Fig. 204. In some cases the changes in several blood analyses parallel the changes of urinary pH. (Subject with metastatic melanoma).

Several preliminary tests were carried out to determine the degree of accuracy of the methods used. By employing a 0.001 N NaOH solution, a probable error of no more than 0.1 cc. was found.

Comparisons between titrimetric alkalinity of hourly blood specimens and half hourly urine specimens were made in thirty human and seven canine subjects. In all cases, the curves of blood titrimetric alkalinity values showed a consistent parallelism to the pH curves of urine specimens that accumulated in the bladder during the thirty minutes preceding the bleeding and were collected at the time of venipuncture. (Fig. 206) The curves representing the pH values of urine specimens accumulated in the bladder during the thirty minutes after each bleeding (B curves) did not show the same consistent correlation to the blood titrimetric alkalinity. (Fig. 207) In several tests, collections of half hourly urine specimens were made fifteen minutes before and fifteen minutes after each bleeding. The same parallelism was found between the pH of urine accumulated in the bladder during the period from fifteen minutes before to fifteen minutes after bleeding, and the titrimetric alkalinity of blood specimens drawn in the middle of the urine collection period. The pH curves of urine specimens accumulated during the period from fifteen to forty five minutes after each bleeding showed no consistent correlation.

Fig. 205. The comparison between the concomitant values of urinary pH and of the titrimetric alkalinity of the blood shows that this relationship concerns more the occurring changes and less the absolute values of the findings. Urine samples with the same pH, in different subjects, are seen to correspond to blood samples with different titrimetric alkalinity.

Fig. 206. Comparison of the hourly blood titratable alkalinity (in terms of cc. of .OIN HCl) and half hourly pH curves in a human subject. Urine curves A and B represent the before and after bleeding specimens.
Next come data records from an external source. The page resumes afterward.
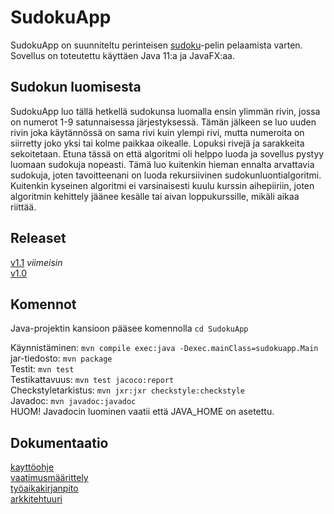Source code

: # SudokuApp

SudokuApp on suunniteltu perinteisen [sudoku](https://en.wikipedia.org/wiki/Sudoku)-pelin pelaamista varten. Sovellus on toteutettu käyttäen Java 11:a ja JavaFX:aa.
## Sudokun luomisesta

SudokuApp luo tällä hetkellä sudokunsa luomalla ensin ylimmän rivin, jossa on numerot 1-9 satunnaisessa järjestyksessä. Tämän jälkeen se luo uuden rivin joka käytännössä on sama rivi kuin ylempi rivi, mutta numeroita on siirretty joko yksi tai kolme paikkaa oikealle. Lopuksi rivejä ja sarakkeita sekoitetaan. Etuna tässä on että algoritmi oli helppo luoda ja sovellus pystyy luomaan sudokuja nopeasti. Tämä luo kuitenkin hieman ennalta arvattavia sudokuja, joten tavoitteenani on luoda rekursiivinen sudokunluontialgoritmi. Kuitenkin kyseinen algoritmi ei varsinaisesti kuulu kurssin aihepiiriin, joten algoritmin kehittely jäänee kesälle tai aivan loppukurssille, mikäli aikaa riittää.

## Releaset

[v1.1](https://github.com/osekeranen/ot-harjoitustyo/releases/tag/v1.1) *viimeisin*  
[v1.0](https://github.com/osekeranen/ot-harjoitustyo/releases/tag/v1.0)  

## Komennot

Java-projektin kansioon pääsee komennolla `cd SudokuApp`

Käynnistäminen: `mvn compile exec:java -Dexec.mainClass=sudokuapp.Main`  
jar-tiedosto: `mvn package`  
Testit: `mvn test`  
Testikattavuus: `mvn test jacoco:report`  
Checkstyletarkistus: `mvn jxr:jxr checkstyle:checkstyle`  
Javadoc: `mvn javadoc:javadoc`  
HUOM! Javadocin luominen vaatii että JAVA_HOME on asetettu.  

## Dokumentaatio

[kayttöohje](https://github.com/osekeranen/ot-harjoitustyo/blob/master/dokumentointi/manual.md)  
[vaatimusmäärittely](https://github.com/osekeranen/ot-harjoitustyo/blob/master/dokumentointi/vaatimusmaarittely.md)  
[työaikakirjanpito](https://github.com/osekeranen/ot-harjoitustyo/blob/master/dokumentointi/tyoaikakirjanpito.md)  
[arkkitehtuuri](https://github.com/osekeranen/ot-harjoitustyo/blob/master/dokumentointi/arkkitehtuuri.md)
The parallelism between the titratable alkalinity of blood and the urine curve A is clearly shown. Curve B shows no correlation.

Fig. 207. Comparison of the curves representing hourly blood titratable alkalinity (in terms of cc. of .OIN HC1) and urine pH in a human subject. Urine pH curve "Before" shows values of specimens accumulated in bladder during the half hour immediately preceding and collected at the time of bleeding, while urine pH curve "After" is for specimens collected one half hour after bleeding. There is a definite parallelism only between the curves of the titratable alkalinity of blood and the urine pH curve A.

When urine and blood specimens were obtained at shorter intervals, the same tendency of urine pH changes to precede the changes in blood titrimetric alkalinity was observed. In Figure 208 a rapid rise in urine pH is seen to begin within twenty minutes of the time of administration of sodium bicarbonate. The blood titrimetric alkalinity does not show an elevation for at least forty five minutes.

These studies have shown that urinary pH variations correspond closely to changes in the values of an important factor reflecting acid base balance changes of the blood, the titrimetric alkalinity. As a result, it has been possible to employ variations in urinary pH as indications of qualitative changes in acid base balance of the blood for other studies.

Fig. 208. The effect of the administration of 5 grams of sodium bicarbonate upon the blood titratable alkalinity and urine pH curves in dog. The elevation in urine pH is seen to precede by twenty five minutes that of the titratable alkalinity of the blood.